The group began to organize demonstrations at the rail and bus hub in Syracuse where many arrests were happening, and sent letters to Amtrak, Greyhound and other transportation providers about their concerns. They also began to work with local police departments to discuss how the collaboration of police with immigration enforcement undermines public safety because immigrants who fear being detained and deported will not report crimes even when they are the victims. Fuentes says that things have gotten better since then, transportation raids have gotten less frequent and the local police are less likely to call in immigration enforcement than before. However, life for immigrants in rural areas remains difficult because of the social isolation, lack of access to transportation, racial hostility and fear.
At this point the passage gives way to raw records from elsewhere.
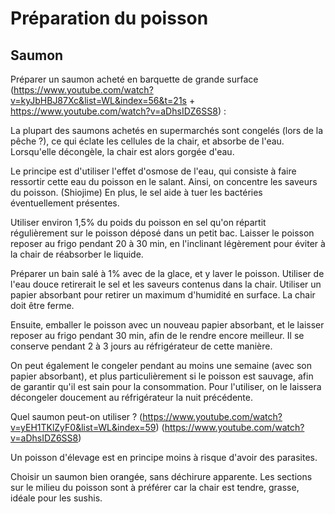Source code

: # Préparation du poisson

## Saumon

Préparer un saumon acheté en barquette de grande surface (https://www.youtube.com/watch?v=kyJbHBJ87Xc&list=WL&index=56&t=21s + https://www.youtube.com/watch?v=aDhsIDZ6SS8) :

La plupart des saumons achetés en supermarchés sont congelés (lors de la pêche ?), ce qui éclate les cellules de la chair, et absorbe de l'eau. Lorsqu'elle décongèle, la chair est alors gorgée d'eau.

Le principe est d'utiliser l'effet d'osmose de l'eau, qui consiste à faire ressortir cette eau du poisson en le salant. Ainsi, on concentre les saveurs du poisson. (Shiojime) En plus, le sel aide à tuer les bactéries éventuellement présentes.

Utiliser environ 1,5% du poids du poisson en sel qu'on répartit régulièrement sur le poisson déposé dans un petit bac. Laisser le poisson reposer au frigo pendant 20 à 30 min, en l'inclinant légèrement pour éviter à la chair de réabsorber le liquide.

Préparer un bain salé à 1% avec de la glace, et y laver le poisson. Utiliser de l'eau douce retirerait le sel et les saveurs contenus dans la chair. Utiliser un papier absorbant pour retirer un maximum d'humidité en surface. La chair doit être ferme.

Ensuite, emballer le poisson avec un nouveau papier absorbant, et le laisser reposer au frigo pendant 30 min, afin de le rendre encore meilleur. Il se conserve pendant 2 à 3 jours au réfrigérateur de cette manière.

On peut également le congeler pendant au moins une semaine (avec son papier absorbant), et plus particulièrement si le poisson est sauvage, afin de garantir qu'il est sain pour la consommation. Pour l'utiliser, on le laissera décongeler doucement au réfrigérateur la nuit précédente.

Quel saumon peut-on utiliser ? (https://www.youtube.com/watch?v=yEH1TKlZyF0&list=WL&index=59) (https://www.youtube.com/watch?v=aDhsIDZ6SS8)

Un poisson d'élevage est en principe moins à risque d'avoir des parasites.

Choisir un saumon bien orangée, sans déchirure apparente. Les sections sur le milieu du poisson sont à préférer car la chair est tendre, grasse, idéale pour les sushis. 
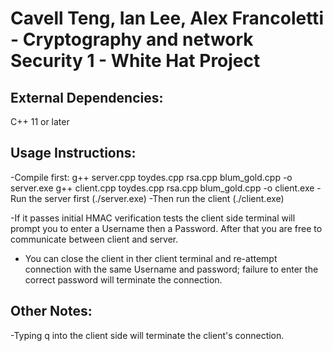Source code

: # Cavell Teng, Ian Lee, Alex Francoletti - Cryptography and network Security 1 - White Hat Project

## External Dependencies:
C++ 11 or later

## Usage Instructions:
-Compile first: g++ server.cpp toydes.cpp rsa.cpp blum_gold.cpp -o server.exe
               g++ client.cpp toydes.cpp rsa.cpp blum_gold.cpp -o client.exe
-Run the server first (./server.exe)
-Then run the client (./client.exe)

-If it passes initial HMAC verification tests the client side terminal will prompt you to enter a Username
then a Password. After that you are free to communicate between client and server.
- You can close the client in ther client terminal and re-attempt connection with the same Username and password;
failure to enter the correct password will terminate the connection.

## Other Notes:
-Typing q into the client side will terminate the client's connection.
The Agricultural Workers Committee of the WCCNY, formed in 2013, seeks to change that dynamic. A group of dairy worker leaders from several counties, they have organized demonstrations at the State Fair and on a large dairy farm in Lewis County to bring light to the working conditions in the industry. The group has successfully encouraged the Occupational Safety and Health Administration to conduct surprise inspections at New York dairies due to the high rates of death and injury. They chose the collaboration of local police with immigration enforcement as one of their focal issues after one of their members, Jose Coyote, was detained last year. In that case, park police called immigration while Coyote was enjoying some time in a state park with his family.
Fuentes and Ghertner agree that detentions and raids could spike again at any time. Republican Congressman John Katko, who replaced Maffei, is pushing for increased enforcement in New York, stating in a recent press release that, “Tough border security will ensure the safety of Upstate New York and the sovereignty of our nation.” The Northern Border Security Review Act, which he introduced, passed the House of Representatives this October. Fuentes says that if the bill passes it will make it even harder for immigrants to live in the region, adding, “These are the people that are making your towns prosper, and we are marginalizing, isolating and criminalizing them.”